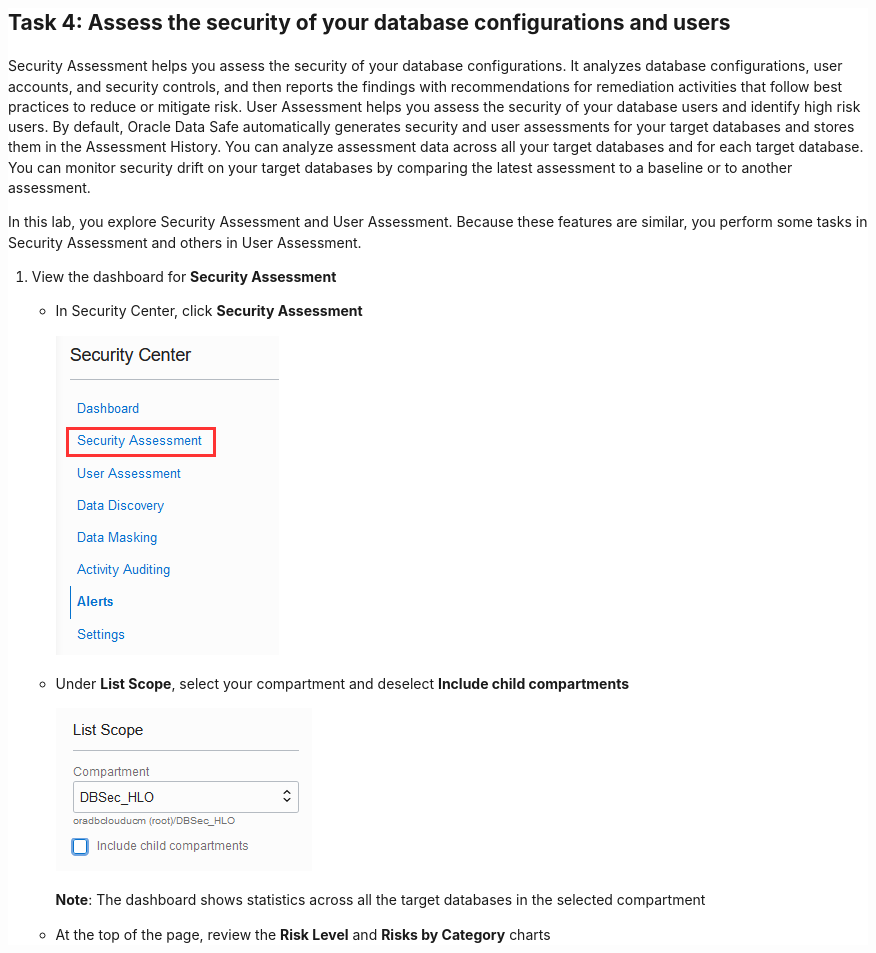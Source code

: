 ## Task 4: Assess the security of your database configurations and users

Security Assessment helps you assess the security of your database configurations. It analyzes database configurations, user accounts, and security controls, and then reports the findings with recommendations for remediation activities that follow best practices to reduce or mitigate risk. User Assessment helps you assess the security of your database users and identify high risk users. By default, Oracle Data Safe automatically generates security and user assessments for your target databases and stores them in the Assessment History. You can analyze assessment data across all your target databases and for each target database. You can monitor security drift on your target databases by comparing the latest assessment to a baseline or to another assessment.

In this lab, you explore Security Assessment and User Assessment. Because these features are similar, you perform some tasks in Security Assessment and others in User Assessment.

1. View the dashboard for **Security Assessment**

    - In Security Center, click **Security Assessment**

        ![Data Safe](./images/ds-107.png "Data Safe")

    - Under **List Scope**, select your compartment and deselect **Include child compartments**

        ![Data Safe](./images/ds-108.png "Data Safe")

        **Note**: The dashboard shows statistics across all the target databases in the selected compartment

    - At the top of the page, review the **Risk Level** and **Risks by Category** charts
★ ★ ★
WHAT YOU NEED TO DO
Whenever the string "your" shows up in a line of the records, that line counts; state how many lines count, and only that.

ANSWER TO THE EXERCISE
3